Read the data, and whenever a line holds the word "PASSED", report that line.

**Records**.
----

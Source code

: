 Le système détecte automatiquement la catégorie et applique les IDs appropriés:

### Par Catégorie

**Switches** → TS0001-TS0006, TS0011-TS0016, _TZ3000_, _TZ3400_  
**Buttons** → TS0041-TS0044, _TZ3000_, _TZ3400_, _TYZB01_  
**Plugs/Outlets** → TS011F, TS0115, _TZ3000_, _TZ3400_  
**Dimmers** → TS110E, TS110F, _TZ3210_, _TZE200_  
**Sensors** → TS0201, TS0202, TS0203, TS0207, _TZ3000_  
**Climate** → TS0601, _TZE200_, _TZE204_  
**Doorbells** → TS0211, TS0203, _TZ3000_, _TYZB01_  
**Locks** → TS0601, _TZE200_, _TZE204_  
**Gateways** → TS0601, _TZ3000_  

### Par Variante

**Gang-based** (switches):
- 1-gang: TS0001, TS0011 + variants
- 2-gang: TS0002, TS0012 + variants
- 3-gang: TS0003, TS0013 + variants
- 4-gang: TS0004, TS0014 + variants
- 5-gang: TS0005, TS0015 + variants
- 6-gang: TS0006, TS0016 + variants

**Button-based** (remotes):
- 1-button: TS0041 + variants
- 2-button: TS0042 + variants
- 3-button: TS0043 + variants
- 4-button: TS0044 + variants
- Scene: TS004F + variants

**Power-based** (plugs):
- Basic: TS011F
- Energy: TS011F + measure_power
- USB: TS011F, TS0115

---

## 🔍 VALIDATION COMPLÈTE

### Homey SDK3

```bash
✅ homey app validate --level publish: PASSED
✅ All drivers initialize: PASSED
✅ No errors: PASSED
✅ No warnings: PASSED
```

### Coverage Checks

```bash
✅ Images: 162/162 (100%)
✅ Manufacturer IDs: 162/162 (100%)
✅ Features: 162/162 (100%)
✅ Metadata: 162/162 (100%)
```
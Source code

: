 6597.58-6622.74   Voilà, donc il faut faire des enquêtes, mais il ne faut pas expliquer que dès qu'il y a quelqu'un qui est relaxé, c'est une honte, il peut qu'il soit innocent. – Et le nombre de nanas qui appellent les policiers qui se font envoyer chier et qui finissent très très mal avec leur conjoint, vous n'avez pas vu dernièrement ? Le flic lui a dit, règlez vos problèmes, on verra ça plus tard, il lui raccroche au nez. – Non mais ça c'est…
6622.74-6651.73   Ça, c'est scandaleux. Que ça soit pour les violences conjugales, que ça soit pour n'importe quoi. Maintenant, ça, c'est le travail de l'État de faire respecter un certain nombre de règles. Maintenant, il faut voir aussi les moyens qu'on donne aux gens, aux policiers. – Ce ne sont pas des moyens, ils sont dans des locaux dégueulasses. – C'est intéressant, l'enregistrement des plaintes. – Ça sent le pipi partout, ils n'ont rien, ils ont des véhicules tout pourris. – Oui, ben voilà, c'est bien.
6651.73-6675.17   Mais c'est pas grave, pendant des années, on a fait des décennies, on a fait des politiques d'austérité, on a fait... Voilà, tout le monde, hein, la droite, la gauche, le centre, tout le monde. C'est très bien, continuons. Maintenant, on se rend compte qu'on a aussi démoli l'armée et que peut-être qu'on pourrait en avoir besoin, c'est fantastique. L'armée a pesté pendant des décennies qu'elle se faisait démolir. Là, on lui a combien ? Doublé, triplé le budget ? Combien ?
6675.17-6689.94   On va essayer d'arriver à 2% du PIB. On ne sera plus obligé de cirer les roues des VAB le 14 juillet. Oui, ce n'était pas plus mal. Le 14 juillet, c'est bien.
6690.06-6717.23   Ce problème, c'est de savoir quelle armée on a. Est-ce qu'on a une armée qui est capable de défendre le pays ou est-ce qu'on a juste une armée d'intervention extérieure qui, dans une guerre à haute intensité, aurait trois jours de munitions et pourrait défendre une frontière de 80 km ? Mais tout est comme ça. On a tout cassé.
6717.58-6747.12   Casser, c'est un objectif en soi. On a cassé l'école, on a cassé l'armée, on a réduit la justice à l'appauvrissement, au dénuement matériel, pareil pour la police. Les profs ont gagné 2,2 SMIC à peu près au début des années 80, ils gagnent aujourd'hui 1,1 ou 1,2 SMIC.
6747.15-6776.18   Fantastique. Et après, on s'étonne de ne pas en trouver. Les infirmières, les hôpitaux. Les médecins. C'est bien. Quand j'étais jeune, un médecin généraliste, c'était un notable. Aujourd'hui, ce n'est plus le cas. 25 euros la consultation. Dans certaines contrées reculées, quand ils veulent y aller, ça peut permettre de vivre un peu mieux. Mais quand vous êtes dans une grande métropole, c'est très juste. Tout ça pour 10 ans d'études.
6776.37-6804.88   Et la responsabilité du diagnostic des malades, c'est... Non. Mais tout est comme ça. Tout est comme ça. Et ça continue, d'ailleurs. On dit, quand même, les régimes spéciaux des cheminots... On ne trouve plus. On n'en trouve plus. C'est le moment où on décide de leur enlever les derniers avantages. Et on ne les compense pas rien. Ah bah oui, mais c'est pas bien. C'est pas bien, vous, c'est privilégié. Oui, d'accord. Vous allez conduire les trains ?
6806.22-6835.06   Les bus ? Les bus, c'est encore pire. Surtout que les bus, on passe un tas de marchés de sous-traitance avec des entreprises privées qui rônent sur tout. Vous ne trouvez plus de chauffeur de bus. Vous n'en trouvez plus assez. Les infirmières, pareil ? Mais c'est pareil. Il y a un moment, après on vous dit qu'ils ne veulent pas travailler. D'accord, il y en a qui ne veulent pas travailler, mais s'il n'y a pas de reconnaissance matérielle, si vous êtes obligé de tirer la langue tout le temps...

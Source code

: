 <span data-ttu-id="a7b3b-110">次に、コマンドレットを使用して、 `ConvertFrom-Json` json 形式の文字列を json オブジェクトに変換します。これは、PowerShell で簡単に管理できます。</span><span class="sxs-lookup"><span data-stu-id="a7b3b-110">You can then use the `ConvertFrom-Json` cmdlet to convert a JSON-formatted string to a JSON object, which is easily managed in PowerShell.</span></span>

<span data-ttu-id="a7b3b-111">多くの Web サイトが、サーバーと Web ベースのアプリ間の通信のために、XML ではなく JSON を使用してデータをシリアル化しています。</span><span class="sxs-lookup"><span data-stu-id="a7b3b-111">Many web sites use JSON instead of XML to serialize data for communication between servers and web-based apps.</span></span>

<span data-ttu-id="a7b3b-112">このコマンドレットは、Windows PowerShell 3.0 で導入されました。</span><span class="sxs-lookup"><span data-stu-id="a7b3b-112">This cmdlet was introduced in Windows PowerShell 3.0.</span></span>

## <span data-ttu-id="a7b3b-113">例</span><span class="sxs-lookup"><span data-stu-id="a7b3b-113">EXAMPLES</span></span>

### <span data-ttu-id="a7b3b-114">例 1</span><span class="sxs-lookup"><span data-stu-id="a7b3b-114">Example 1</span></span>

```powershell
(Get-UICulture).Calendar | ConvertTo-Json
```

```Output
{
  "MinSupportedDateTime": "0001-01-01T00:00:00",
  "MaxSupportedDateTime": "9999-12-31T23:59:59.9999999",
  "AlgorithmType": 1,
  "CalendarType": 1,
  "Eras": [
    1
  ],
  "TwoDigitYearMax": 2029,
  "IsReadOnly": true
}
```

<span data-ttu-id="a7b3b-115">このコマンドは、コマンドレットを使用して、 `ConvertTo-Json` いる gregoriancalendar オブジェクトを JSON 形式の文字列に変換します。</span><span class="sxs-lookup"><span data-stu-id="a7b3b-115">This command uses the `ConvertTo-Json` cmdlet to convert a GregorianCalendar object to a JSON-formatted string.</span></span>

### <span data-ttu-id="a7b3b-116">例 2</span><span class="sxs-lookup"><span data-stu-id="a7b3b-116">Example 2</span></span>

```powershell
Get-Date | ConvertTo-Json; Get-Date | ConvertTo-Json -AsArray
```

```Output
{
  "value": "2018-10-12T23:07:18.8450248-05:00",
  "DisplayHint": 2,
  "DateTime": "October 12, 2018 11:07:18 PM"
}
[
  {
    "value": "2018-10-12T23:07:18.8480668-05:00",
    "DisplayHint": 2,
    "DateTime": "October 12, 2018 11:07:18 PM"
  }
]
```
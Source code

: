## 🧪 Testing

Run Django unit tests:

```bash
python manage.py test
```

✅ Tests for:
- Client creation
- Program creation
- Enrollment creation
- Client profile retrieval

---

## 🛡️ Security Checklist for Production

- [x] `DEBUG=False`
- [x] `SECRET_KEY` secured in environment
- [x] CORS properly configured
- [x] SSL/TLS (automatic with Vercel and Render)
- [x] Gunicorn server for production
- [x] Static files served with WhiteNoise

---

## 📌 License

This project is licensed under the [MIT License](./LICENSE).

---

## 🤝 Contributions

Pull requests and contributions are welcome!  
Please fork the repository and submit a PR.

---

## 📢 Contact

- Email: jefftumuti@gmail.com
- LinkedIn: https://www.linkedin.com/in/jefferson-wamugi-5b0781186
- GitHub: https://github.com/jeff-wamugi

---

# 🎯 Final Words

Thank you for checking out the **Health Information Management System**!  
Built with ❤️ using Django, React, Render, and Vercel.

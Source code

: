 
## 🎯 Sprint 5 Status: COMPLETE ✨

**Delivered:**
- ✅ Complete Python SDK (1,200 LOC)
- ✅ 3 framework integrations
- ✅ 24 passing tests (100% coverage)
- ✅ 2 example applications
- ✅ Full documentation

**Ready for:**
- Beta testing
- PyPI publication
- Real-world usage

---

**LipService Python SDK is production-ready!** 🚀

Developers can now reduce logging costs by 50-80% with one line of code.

----

**The answer**.
✅ homey app validate --level publish: PASSED
✅ All drivers initialize: PASSED
✅ No errors: PASSED
✅ No warnings: PASSED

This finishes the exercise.